B2B SaaS interview content tends to be heavy. Stakeholder maps, jobs-to-be-done canvases, persona docs, decision-maker matrices. All useful eventually. None of it earns its place before fifteen real conversations. Here is the lightweight version.

Fifteen Calls, Three Roles, One Notebook

Fifteen interviews split across user, buyer, and gatekeeper roles. Three open-ended questions per call. Notes in a single doc. Roughly seven users, five buyers, three gatekeepers. The proportions can shift but the rule is to never let the round be all users.

The Three Questions

One: walk me through the last time your team did X.

Two: where did things get slow or break, and who fixed it?

Three: if you wanted a tool to help with this, who would have to approve it and what would they ask?
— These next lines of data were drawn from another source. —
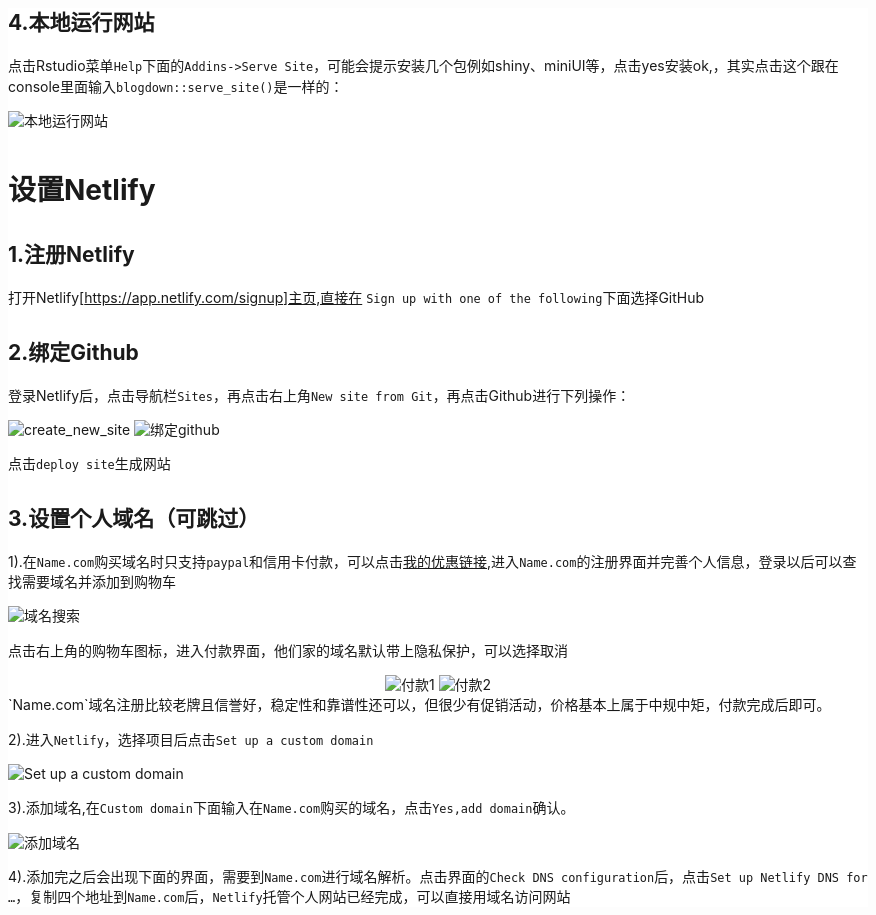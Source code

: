 ## 4.本地运行网站

点击Rstudio菜单`Help`下面的`Addins->Serve Site`，可能会提示安装几个包例如shiny、miniUI等，点击yes安装ok,，其实点击这个跟在console里面输入`blogdown::serve_site()`是一样的：

<img src="/Study/2019-04-18-blogdown-hugo-github-netlify构建blog_files/本地运行网站.PNG" alt="本地运行网站" width="400px" height="200px"/>

# 设置Netlify

## 1.注册Netlify

打开Netlify[https://app.netlify.com/signup]主页,直接在 `Sign up with one of the following`下面选择GitHub

## 2.绑定Github

登录Netlify后，点击导航栏`Sites`，再点击右上角`New site from Git`，再点击Github进行下列操作：

<img src="/Study/2019-04-18-blogdown-hugo-github-netlify构建blog_files/Creat_new_site.PNG" alt="create_new_site" width="30px" height="1px"/>

<img src="/Study/2019-04-18-blogdown-hugo-github-netlify构建blog_files/绑定github.PNG" alt="绑定github" width="400px" height="300px"/>

点击`deploy site`生成网站

## 3.设置个人域名（可跳过）

1).在`Name.com`购买域名时只支持`paypal`和信用卡付款，可以点击[我的优惠链接](https://www.name.com/zh-cn/referral/37dc74),进入`Name.com`的注册界面并完善个人信息，登录以后可以查找需要域名并添加到购物车

<img src="/Study/2019-04-18-blogdown-hugo-github-netlify构建blog_files/域名搜索.PNG" alt="域名搜索" width="500px" height="250px"/>

点击右上角的购物车图标，进入付款界面，他们家的域名默认带上隐私保护，可以选择取消

<div align="center">

<img src="/Study/2019-04-18-blogdown-hugo-github-netlify构建blog_files/付款1.PNG" alt="付款1" width="300px" height="100px"/>

<img src="/Study/2019-04-18-blogdown-hugo-github-netlify构建blog_files/付款2.PNG" alt="付款2" width="400px" height="200px"/>

</div>
`Name.com`域名注册比较老牌且信誉好，稳定性和靠谱性还可以，但很少有促销活动，价格基本上属于中规中矩，付款完成后即可。

2).进入`Netlify`，选择项目后点击`Set up a custom domain`

<img src="/Study/2019-04-18-blogdown-hugo-github-netlify构建blog_files/Set up a custom domain.PNG" alt="Set up a custom domain" width="400px" height="120px"/>

3).添加域名,在`Custom domain`下面输入在`Name.com`购买的域名，点击`Yes,add domain`确认。

<img src="/Study/2019-04-18-blogdown-hugo-github-netlify构建blog_files/添加域名.PNG" alt="添加域名" width="400px" height="200px"/>

4).添加完之后会出现下面的界面，需要到`Name.com`进行域名解析。点击界面的`Check DNS configuration`后，点击`Set up Netlify DNS for …`，复制四个地址到`Name.com`后，`Netlify`托管个人网站已经完成，可以直接用域名访问网站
Question three is the B2B-specific one. It surfaces the buyer-gatekeeper system inside the conversation.

What You Can Skip

Skip the buying committee diagram. Skip the persona docs. Skip the stakeholder map. Skip the customer journey canvas. Skip the win-loss analysis spreadsheet. Skip the value-pricing template. Skip the consideration-set tracker.

None of them are bad. They are infrastructure for sales teams running hundreds of opportunities. You have fifteen interviewees.

What You Cannot Skip

You cannot skip splitting the calls between user and buyer. You cannot skip asking the procurement question. You cannot skip writing down exact phrases. You cannot skip noting champion profiles when they emerge.
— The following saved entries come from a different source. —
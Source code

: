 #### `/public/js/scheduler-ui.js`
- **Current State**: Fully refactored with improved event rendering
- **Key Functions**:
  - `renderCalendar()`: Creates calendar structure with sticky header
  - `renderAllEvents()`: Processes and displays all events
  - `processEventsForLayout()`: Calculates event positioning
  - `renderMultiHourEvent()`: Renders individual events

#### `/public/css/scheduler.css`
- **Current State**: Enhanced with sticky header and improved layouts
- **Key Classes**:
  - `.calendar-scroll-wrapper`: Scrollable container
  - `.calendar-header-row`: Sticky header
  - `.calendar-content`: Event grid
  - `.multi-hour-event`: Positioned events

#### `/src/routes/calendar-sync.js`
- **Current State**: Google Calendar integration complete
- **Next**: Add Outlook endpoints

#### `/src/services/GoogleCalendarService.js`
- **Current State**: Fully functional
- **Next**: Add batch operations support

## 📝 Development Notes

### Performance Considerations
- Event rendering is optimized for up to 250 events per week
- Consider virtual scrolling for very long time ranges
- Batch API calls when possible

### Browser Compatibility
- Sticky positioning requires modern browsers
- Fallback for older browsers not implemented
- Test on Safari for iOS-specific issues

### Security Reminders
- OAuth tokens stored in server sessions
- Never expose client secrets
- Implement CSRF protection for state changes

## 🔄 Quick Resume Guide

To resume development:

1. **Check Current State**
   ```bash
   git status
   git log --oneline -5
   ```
Those four habits are the entire engine for B2B problem interviews. The frameworks are decoration around them.

When Heavier Tooling Earns Its Place

Past about thirty interviews across multiple segments, you will need lightweight infrastructure - a tagged interview log, a champion profile sheet, a recurring synthesis cadence. By then you will know exactly what to track, because the customers will have told you.

Add infrastructure when the lack of it visibly hurts you. Not before.

The Trade

Two to four weeks. Twenty-five to thirty hours. At the end you have a workflow map, a buyer-user system map, a champion profile, and procurement constraints - enough to design both the product and the launch motion. The alternative is heavier methodology that delays the round and produces no more useful data than the lightweight version.